Disc one is made up, mostly, of the earliest material, hence we have excerpts from his splendid Dimitri on the 1952 Dobrowen recording of Boris Godunov (with Eugenia Zareska) and the whole of his first recital for EMI, recorded in 1953. A further excerpt from Boris Godunov from a 1969 recital is included, along with an aria from Rimsky-Korsakov’s May Night which shows the voice virtually unchanged in seventeen years, though the style is possibly a little more assertive.

The 1953 recital is a real treasure-trove of delights, opening with a version of Lensky’s Act II aria, which is so beautiful that it bears comparison with Sobinov. He sings it as an inner monologue, the pianissimo reprise spun out in mastery fashion. Also wonderful are his honeyed performance of Du pauvre seul ami fidèle from Auber’s La Muette de Portici and the glorious mezza voce legato of Nadir’s Je crois entendre encore. The other French items are just as desirable, but he also delivers an ardently poetic Cielo e mar from Ponchielli’s La Gioconda and his sad, restrained performance of Federico’s Lament from Cilea’s L’Arlesiana. Some may prefer a more overtly passionate rendering in the manner of Corelli, but personally I find Gedda’s vocal restraint quite refreshing and not in the least bit unemotional.

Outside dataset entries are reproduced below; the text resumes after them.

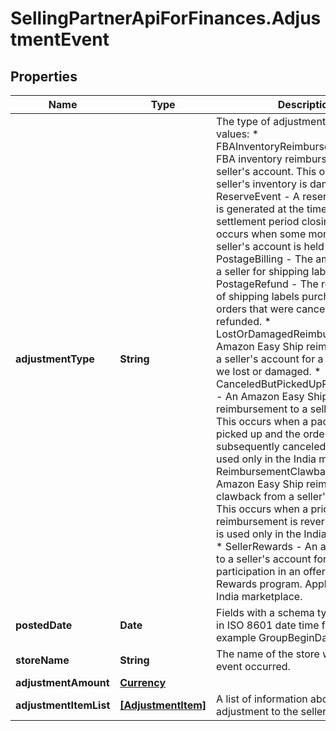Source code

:# SellingPartnerApiForFinances.AdjustmentEvent

## Properties

Name | Type | Description | Notes
------------ | ------------- | ------------- | -------------
**adjustmentType** | **String** | The type of adjustment.  Possible values:  * FBAInventoryReimbursement - An FBA inventory reimbursement to a seller&#39;s account. This occurs if a seller&#39;s inventory is damaged.  * ReserveEvent - A reserve event that is generated at the time of a settlement period closing. This occurs when some money from a seller&#39;s account is held back.  * PostageBilling - The amount paid by a seller for shipping labels.  * PostageRefund - The reimbursement of shipping labels purchased for orders that were canceled or refunded.  * LostOrDamagedReimbursement - An Amazon Easy Ship reimbursement to a seller&#39;s account for a package that we lost or damaged.  * CanceledButPickedUpReimbursement - An Amazon Easy Ship reimbursement to a seller&#39;s account. This occurs when a package is picked up and the order is subsequently canceled. This value is used only in the India marketplace.  * ReimbursementClawback - An Amazon Easy Ship reimbursement clawback from a seller&#39;s account. This occurs when a prior reimbursement is reversed. This value is used only in the India marketplace.  * SellerRewards - An award credited to a seller&#39;s account for their participation in an offer in the Seller Rewards program. Applies only to the India marketplace. | [optional] 
**postedDate** | **Date** | Fields with a schema type of date are in ISO 8601 date time format (for example GroupBeginDate). | [optional] 
**storeName** | **String** | The name of the store where the event occurred. | [optional] 
**adjustmentAmount** | [**Currency**](Currency.md) |  | [optional] 
**adjustmentItemList** | [**[AdjustmentItem]**](AdjustmentItem.md) | A list of information about items in an adjustment to the seller&#39;s account. | [optional] 


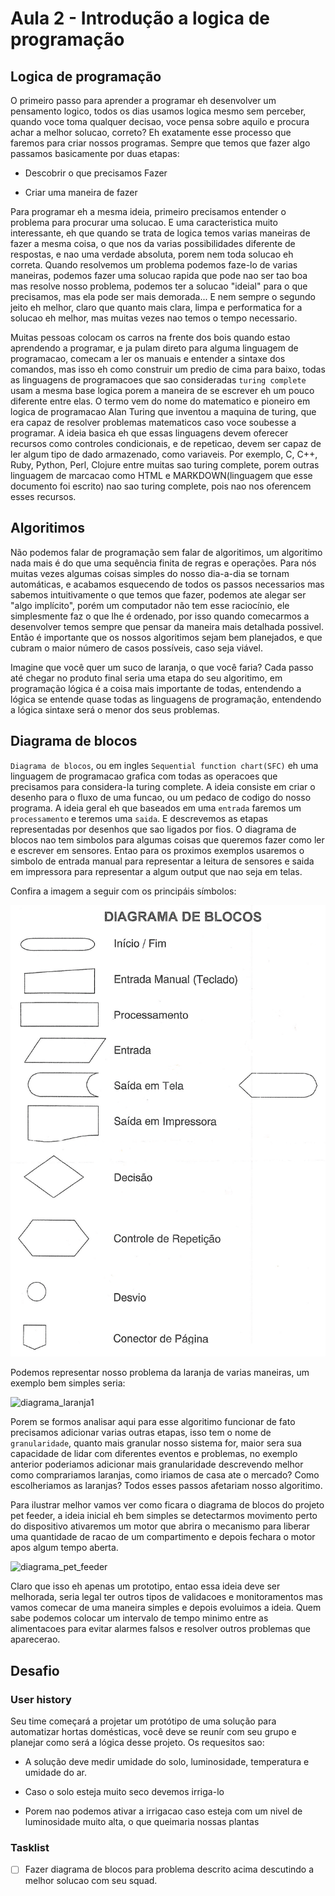 # Aula 2 - Introdução a logica de programação

## Logica de programação

O primeiro passo para aprender a programar eh desenvolver um pensamento logico, todos os dias usamos logica mesmo sem perceber, quando voce toma qualquer decisao, voce pensa sobre aquilo e procura achar a melhor solucao, correto? Eh exatamente esse processo que faremos para criar nossos programas. Sempre que temos que fazer algo passamos basicamente por duas etapas:

- Descobrir o que precisamos Fazer

- Criar uma maneira de fazer

Para programar eh a mesma ideia, primeiro precisamos entender o problema para procurar uma solucao. E uma caracteristica muito interessante, eh que quando se trata de logica temos varias maneiras de fazer a mesma coisa, o que nos da varias possibilidades diferente de respostas, e nao uma verdade absoluta, porem nem toda solucao eh correta.
Quando resolvemos um problema podemos faze-lo de varias maneiras, podemos fazer uma solucao rapida que pode nao ser tao boa mas resolve nosso problema, podemos ter a solucao "ideial" para o que precisamos, mas ela pode ser mais demorada... E nem sempre o segundo jeito eh melhor, claro que quanto mais clara, limpa e performatica for a solucao eh melhor, mas muitas vezes nao temos o tempo necessario.

Muitas pessoas colocam os carros na frente dos bois quando estao aprendendo a programar, e ja pulam direto para alguma linguagem de programacao, comecam a ler os manuais e entender a sintaxe dos comandos, mas isso eh como construir um predio de cima para baixo, todas as linguagens de programacoes que sao consideradas `turing complete` usam a mesma base logica porem a maneira de se escrever eh um pouco diferente entre elas.
O termo vem do nome do matematico e pioneiro em logica de programacao Alan Turing que inventou a maquina de turing, que era capaz de resolver problemas matematicos caso voce soubesse a programar. A ideia basica eh que essas linguagens devem oferecer recursos como controles condicionais, e de repeticao, devem ser capaz de ler algum tipo de dado armazenado, como variaveis.
Por exemplo, C, C++, Ruby, Python, Perl, Clojure entre muitas sao turing complete, porem outras linguagem de marcacao como HTML e MARKDOWN(linguagem que esse documento foi escrito) nao sao turing complete, pois nao nos oferencem esses recursos.


## Algoritimos

Não podemos falar de programação sem falar de algoritimos, um algoritimo nada mais é do que uma sequência finita de regras e operações. Para nós muitas vezes algumas coisas simples do nosso dia-a-dia se tornam automáticas, e acabamos esquecendo de todos os passos necessarios mas sabemos intuitivamente o que temos que fazer, podemos ate alegar ser "algo implícito", porém um computador não tem esse raciocínio, ele simplesmente faz o que lhe é ordenado, por isso quando comecarmos a desenvolver temos sempre que pensar da maneira mais detalhada possivel. Então é importante que os nossos algoritimos sejam bem planejados, e que cubram o maior número de casos possíveis, caso seja viável.

Imagine que você quer um suco de laranja, o que você faria? Cada passo até chegar no produto final seria uma etapa do seu algoritimo, em programação lógica é a coisa mais importante de todas, entendendo a lógica se entende quase todas as linguagens de programação, entendendo a lógica sintaxe será o menor dos seus problemas.

## Diagrama de blocos

`Diagrama de blocos`, ou em ingles `Sequential function chart(SFC)` eh uma linguagem de programacao grafica com todas as operacoes que precisamos para considera-la turing complete. A ideia consiste em criar o desenho para o fluxo de uma funcao, ou um pedaco de codigo do nosso programa. A ideia geral eh que baseados em uma `entrada` faremos um `processamento` e teremos uma `saida`. E descrevemos as etapas representadas por desenhos que sao ligados por fios. O diagrama de blocos nao tem simbolos para algumas coisas que queremos fazer como ler e escrever em sensores. Entao para os proximos exemplos usaremos o simbolo de entrada manual para representar a leitura de sensores e saida em impressora para representar a algum output que nao seja em telas.

Confira a imagem a seguir com os principáis símbolos:

![diagrama](../../img/1sem/02/diagrama_blocos.png)


Podemos representar nosso problema da laranja de varias maneiras, um exemplo bem simples seria:

![diagrama_laranja1](../../img/1sem/02/diagrama_laranja1.png)

Porem se formos analisar aqui para esse algoritimo funcionar de fato precisamos adicionar varias outras etapas, isso tem o nome de `granularidade`, quanto mais granular nosso sistema for, maior sera sua capacidade de lidar com diferentes eventos e problemas, no exemplo anterior poderiamos adicionar mais granularidade descrevendo melhor como comprariamos laranjas, como iriamos de casa ate o mercado? Como escolheriamos as laranjas? Todos esses passos afetariam nosso algoritimo.

Para ilustrar melhor vamos ver como ficara o diagrama de blocos do projeto pet feeder, a ideia inicial eh bem simples se detectarmos movimento perto do dispositivo ativaremos um motor que abrira o mecanismo para liberar uma quantidade de racao de um compartimento e depois fechara o motor apos algum tempo aberta.

![diagrama_pet_feeder](../../img/1sem/02/diagrama_pet_feeder.png)

Claro que isso eh apenas um prototipo, entao essa ideia deve ser melhorada, seria legal ter outros tipos de validacoes e monitoramentos mas vamos comecar de uma maneira simples e depois evoluimos a ideia. Quem sabe podemos colocar um intervalo de tempo minimo entre as alimentacoes para evitar alarmes falsos e resolver outros problemas que aparecerao.

## Desafio

### User history

Seu time começará a projetar um protótipo de uma solução para automatizar hortas domésticas, você deve se reunír com seu grupo e planejar como será a lógica desse projeto. Os requesitos sao:

* A solução deve medir umidade do solo, luminosidade, temperatura e umidade do ar.

* Caso o solo esteja muito seco devemos irriga-lo

* Porem nao podemos ativar a irrigacao caso esteja com um nivel de luminosidade muito alta, o que queimaria nossas plantas


### Tasklist

* [ ] Fazer diagrama de blocos para problema descrito acima descutindo a melhor solucao com seu squad.
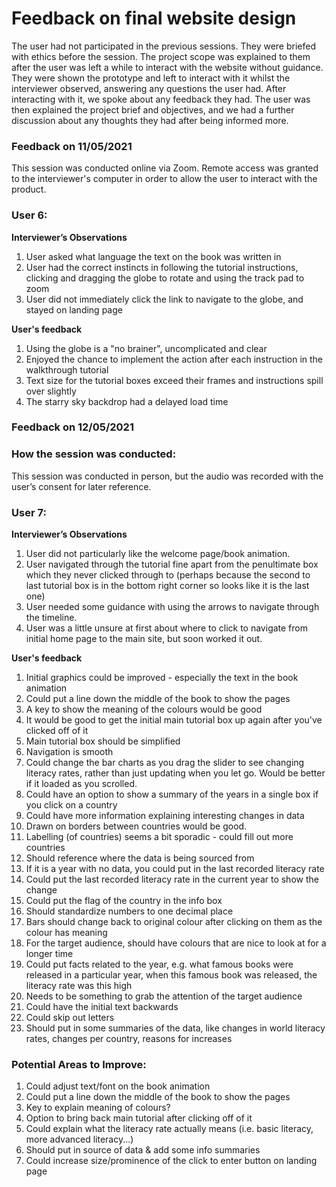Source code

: # Feedback on final website design

The user had not participated in the previous sessions. They were briefed with ethics before the session. The project scope was explained to them after the user was left a while to interact with the website without guidance. They were shown the prototype and left to interact with it whilst the interviewer observed, answering any questions the user had. After interacting with it, we spoke about any feedback they had. The user was then explained the project brief and objectives, and we had a further discussion about any thoughts they had after being informed more.

### Feedback on 11/05/2021
This session was conducted online via Zoom. Remote access was granted to the interviewer's computer in order to allow the user to interact with the product.

### User 6:
**Interviewer’s Observations**

1. User asked what language the text on the book was written in
2. User had the correct instincts in following the tutorial instructions, clicking and dragging the globe to rotate and using the track pad to zoom
3. User did not immediately click the link to navigate to the globe, and stayed on landing page

**User's feedback**

1. Using the globe is a "no brainer", uncomplicated and clear
2. Enjoyed the chance to implement the action after each instruction in the walkthrough tutorial
3. Text size for the tutorial boxes exceed their frames and instructions spill over slightly
4. The starry sky backdrop had a delayed load time

### Feedback on 12/05/2021

### How the session was conducted:
This session was conducted in person, but the audio was recorded with the user’s consent for later reference. 

### User 7:
**Interviewer’s Observations**

1. User did not particularly like the welcome page/book animation.
2. User navigated through the tutorial fine apart from the penultimate box which they never clicked through to (perhaps because the second to last tutorial box is in the bottom right corner so looks like it is the last one)
3. User needed some guidance with using the arrows to navigate through the timeline.
4. User was a little unsure at first about where to click to navigate from initial home page to the main site, but soon worked it out.


**User's feedback**

1. Initial graphics could be improved - especially the text in the book animation
2. Could put a line down the middle of the book to show the pages
3. A key to show the meaning of the colours would be good
4. It would be good to get the initial main tutorial box up again after you've clicked off of it
5. Main tutorial box should be simplified
6. Navigation is smooth
7. Could change the bar charts as you drag the slider to see changing literacy rates, rather than just updating when you let go. Would be better if it loaded as you scrolled.
8. Could have an option to show a summary of the years in a single box if you click on a country
9. Could have more information explaining interesting changes in data
10. Drawn on borders between countries would be good.
11. Labelling (of countries) seems a bit sporadic - could fill out more countries
12. Should reference where the data is being sourced from
13. If it is a year with no data, you could put in the last recorded literacy rate
14. Could put the last recorded literacy rate in the current year to show the change
15. Could put the flag of the country in the info box
16. Should standardize numbers to one decimal place
17. Bars should change back to original colour after clicking on them as the colour has meaning
18. For the target audience, should have colours that are nice to look at for a longer time
19. Could put facts related to the year, e.g. what famous books were released in a particular year, when this famous book was released, the literacy rate was this high
20. Needs to be something to grab the attention of the target audience
21. Could have the initial text backwards
22. Could skip out letters
23. Should put in some summaries of the data, like changes in world literacy rates, changes per country, reasons for increases

### Potential Areas to Improve:
1. Could adjust text/font on the book animation
2. Could put a line down the middle of the book to show the pages
3. Key to explain meaning of colours?
4. Option to bring back main tutorial after clicking off of it
5. Could explain what the literacy rate actually means (i.e. basic literacy, more advanced literacy...)
6. Should put in source of data & add some info summaries
7. Could increase size/prominence of the click to enter button on landing page
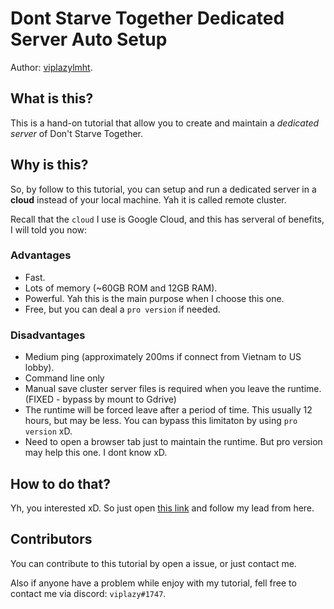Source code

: # Dont Starve Together Dedicated Server Auto Setup

Author: [viplazylmht](https://github.com/viplazylmht/).

## What is this?

This is a hand-on tutorial that allow you to create and maintain a _dedicated server_ of Don't Starve Together.

## Why is this?

So, by follow to this tutorial, you can setup and run a dedicated server in a **cloud** instead of your local machine. Yah it is called remote cluster.

Recall that the `cloud` I use is Google Cloud, and this has serveral of benefits, I will told you now:  

### **Advantages**

 - Fast.
 - Lots of memory (~60GB ROM and 12GB RAM). 
 - Powerful. Yah this is the main purpose when I choose this one.
 - Free, but you can deal a `pro version` if needed.

### **Disadvantages**

 - Medium ping (approximately 200ms if connect from Vietnam to US lobby).  
 - Command line only
 - Manual save cluster server files is required when you leave the runtime. (FIXED - bypass by mount to Gdrive)
 - The runtime will be forced leave after a period of time. This usually 12 hours, but may be less. You can bypass this limitaton by using `pro version` xD.  
 - Need to open a browser tab just to maintain the runtime. But pro version may help this one. I dont know xD.

## How to do that?

Yh, you interested xD. So just open [this link](https://colab.research.google.com/github/viplazylmht/DstDedicated/blob/main/Setup_DST_Dedicated.ipynb) and follow my lead from here. 

## Contributors

You can contribute to this tutorial by open a issue, or just contact me.

Also if anyone have a problem while enjoy with my tutorial, fell free to contact me via discord: `viplazy#1747`. 
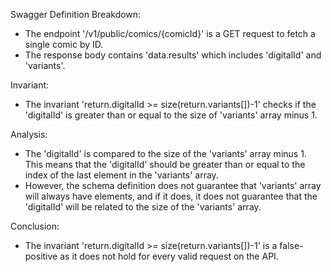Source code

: Swagger Definition Breakdown:
- The endpoint '/v1/public/comics/{comicId}' is a GET request to fetch a single comic by ID.
- The response body contains 'data.results' which includes 'digitalId' and 'variants'.

Invariant:
- The invariant 'return.digitalId >= size(return.variants[])-1' checks if the 'digitalId' is greater than or equal to the size of 'variants' array minus 1.

Analysis:
- The 'digitalId' is compared to the size of the 'variants' array minus 1. This means that the 'digitalId' should be greater than or equal to the index of the last element in the 'variants' array.
- However, the schema definition does not guarantee that 'variants' array will always have elements, and if it does, it does not guarantee that the 'digitalId' will be related to the size of the 'variants' array.

Conclusion:
- The invariant 'return.digitalId >= size(return.variants[])-1' is a false-positive as it does not hold for every valid request on the API.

This first disc ends with a joyfully ebullient version of Mes amis, écoutez l’histoire from Adam’s Le postillon de Lonjumeau, sung in Swedish and recorded live in 1952.

Disc 2 is also wide ranging, starting with music by Rousseau, Gluck (Gedda coping superbly with the high tessitura of Gluck’s tenor version of Orphée et Eurydice) and Mozart, before moving on to the German Romantic repertoire. Taken from a 1957 recital disc, Don Ottavio’s arias and Tamino’s Dies Bildnis ist bezaubernd schön are much better than on the complete Klemperer recordings, with a lovely smile in the tone for Tamino’s aria. Belmonte’s Ich baue ganz, recorded in 1967 with the Bath Festival Orchestra under Sir Yehudi Menuhin and sung in impeccable English, is brilliantly done. Exciting performances of Huon’s arias from Oberon lead us into the German Romantics. Gedda only once sang Lohengrin on stage, but decided that Wagner wasn’t for him. His lyrical approach to In fernem Land and Mein lieber Schwann is very beautfiful nonetheless.

Best of all on this second disc is a magical performance of Magische Töne, sung in a ravishing mezza voce of ineffable sweetness, the long legato line beautifully and firmly held. This is great singing, no doubt about it.

Disc 3 is of French and Italian arias and duets. It starts with a superb performance of La gloire était ma seule idole from Berlioz’s Benvenuto Cellini, a role Gedda made very much his own and of course later recorded complete under Sir Colin Davis. Next comes a dramatic version of Un autre est son époux from Werther, the joyful Aubade from Lalo’s Le Roi d’Ys, and the Raoul/Marguerite duet from Les Huguenots (with Mady Mesplé) with Arnold’s Asil hérèditaire from Rossini’s Guillaume Tell, with its fabulously ringing top notes, leading us into the Italian bel canto items.

Mirella Freni joins him for duets from La Sonnambula, Lucia di Lammermoor and Don Pasquale whilst alone he sings Edgardo’s Tombe degli avi miei and Ernesto’s Cercherò lontana terra. The Bellini had me wishing he had been engaged for Callas’s studio recording of La Sonnambula rather than the ineffectual Monti. After all he had already sung Narciso in her recording of Il Turco in Italia.

Freni, who had yet to venture into more dramatic repertoire, blends well with Gedda in the duets, but back in 1966 she had yet to learn how to project personality in a recording. Her singing is lovely but a little anonymous. Both the solo items could be considered models of bel canto style but are also sung with appreciation of the dramatic situation, the recitatives vividly delivered.

To finish we have a clutch of encores, including Lara’s Granada and the lovely Berceuse from Godard’s Jocelyn, which give us a glimpse of Gedda’s prowess in lighter fare and remind us of that Gedda also recorded a lot of operetta.

Given Gedda was such a prolific recording artist, there was a lot to choose from when compiling a set of Great Moments, and no doubt the set could have extended to many more discs. There is no doubt, though, that EMI have chosen some plums from his discography and there isn’t a dud performance on the whole set. Extravagantly recommended.